Task details:
Give the records again. Keep them exact and leave out the images.

Extracted entries START

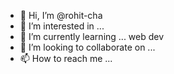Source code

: - 👋 Hi, I’m @rohit-cha
- 👀 I’m interested in ...
- 🌱 I’m currently learning ... web dev
- 💞️ I’m looking to collaborate on ...
- 📫 How to reach me ...

<!---
rohit-cha/rohit-cha is a ✨ special ✨ repository because its `README.md` (this file) appears on your GitHub profile.
You can click the Preview link to take a look at your changes.
--->
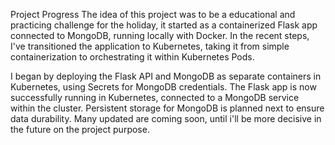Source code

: Project Progress
The idea of this project was to be a educational and practicing challenge for the holiday, it started as a
containerized Flask app connected to MongoDB, running locally with Docker. In the recent steps, I've transitioned the application to Kubernetes, taking it from simple containerization to orchestrating it within Kubernetes Pods.

I began by deploying the Flask API and MongoDB as separate containers in Kubernetes, using Secrets for MongoDB credentials. The Flask app is now successfully running in Kubernetes, connected to a MongoDB service within the cluster. Persistent storage for MongoDB is planned next to ensure data durability.
Many updated are coming soon, until i'll be more decisive in the future on the project purpose.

Extracted entries END

Result of the exercise:
Source code

: - 👋 Hi, I’m @rohit-cha
- 👀 I’m interested in ...
- 🌱 I’m currently learning ... web dev
- 💞️ I’m looking to collaborate on ...
- 📫 How to reach me ...

<!---
rohit-cha/rohit-cha is a ✨ special ✨ repository because its `README.md` (this file) appears on your GitHub profile.
You can click the Preview link to take a look at your changes.
--->
Source code

: Project Progress
The idea of this project was to be a educational and practicing challenge for the holiday, it started as a
containerized Flask app connected to MongoDB, running locally with Docker. In the recent steps, I've transitioned the application to Kubernetes, taking it from simple containerization to orchestrating it within Kubernetes Pods.

I began by deploying the Flask API and MongoDB as separate containers in Kubernetes, using Secrets for MongoDB credentials. The Flask app is now successfully running in Kubernetes, connected to a MongoDB service within the cluster. Persistent storage for MongoDB is planned next to ensure data durability.
Many updated are coming soon, until i'll be more decisive in the future on the project purpose.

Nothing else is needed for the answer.